### RECORDS PROVIDED ###

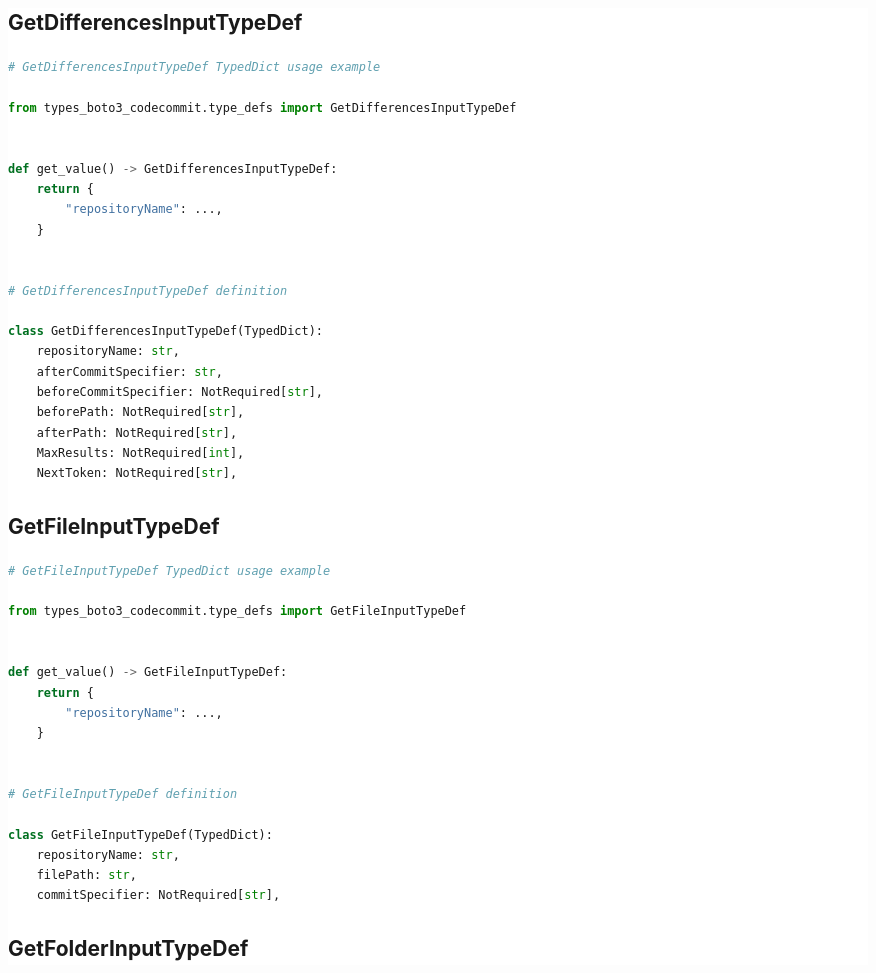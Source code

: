 
## GetDifferencesInputTypeDef

```python
# GetDifferencesInputTypeDef TypedDict usage example

from types_boto3_codecommit.type_defs import GetDifferencesInputTypeDef


def get_value() -> GetDifferencesInputTypeDef:
    return {
        "repositoryName": ...,
    }


# GetDifferencesInputTypeDef definition

class GetDifferencesInputTypeDef(TypedDict):
    repositoryName: str,
    afterCommitSpecifier: str,
    beforeCommitSpecifier: NotRequired[str],
    beforePath: NotRequired[str],
    afterPath: NotRequired[str],
    MaxResults: NotRequired[int],
    NextToken: NotRequired[str],
```


## GetFileInputTypeDef

```python
# GetFileInputTypeDef TypedDict usage example

from types_boto3_codecommit.type_defs import GetFileInputTypeDef


def get_value() -> GetFileInputTypeDef:
    return {
        "repositoryName": ...,
    }


# GetFileInputTypeDef definition

class GetFileInputTypeDef(TypedDict):
    repositoryName: str,
    filePath: str,
    commitSpecifier: NotRequired[str],
```


## GetFolderInputTypeDef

###

■ ASSIGNED TASK ■
Give back the material above exactly as written, but omit the images.

■ WRITTEN RESPONSE ■
Source code

: 
## GetDifferencesInputTypeDef

```python
# GetDifferencesInputTypeDef TypedDict usage example

from types_boto3_codecommit.type_defs import GetDifferencesInputTypeDef


def get_value() -> GetDifferencesInputTypeDef:
    return {
        "repositoryName": ...,
    }


# GetDifferencesInputTypeDef definition

class GetDifferencesInputTypeDef(TypedDict):
    repositoryName: str,
    afterCommitSpecifier: str,
    beforeCommitSpecifier: NotRequired[str],
    beforePath: NotRequired[str],
    afterPath: NotRequired[str],
    MaxResults: NotRequired[int],
    NextToken: NotRequired[str],
```


## GetFileInputTypeDef

```python
# GetFileInputTypeDef TypedDict usage example

from types_boto3_codecommit.type_defs import GetFileInputTypeDef


def get_value() -> GetFileInputTypeDef:
    return {
        "repositoryName": ...,
    }


# GetFileInputTypeDef definition

class GetFileInputTypeDef(TypedDict):
    repositoryName: str,
    filePath: str,
    commitSpecifier: NotRequired[str],
```


## GetFolderInputTypeDef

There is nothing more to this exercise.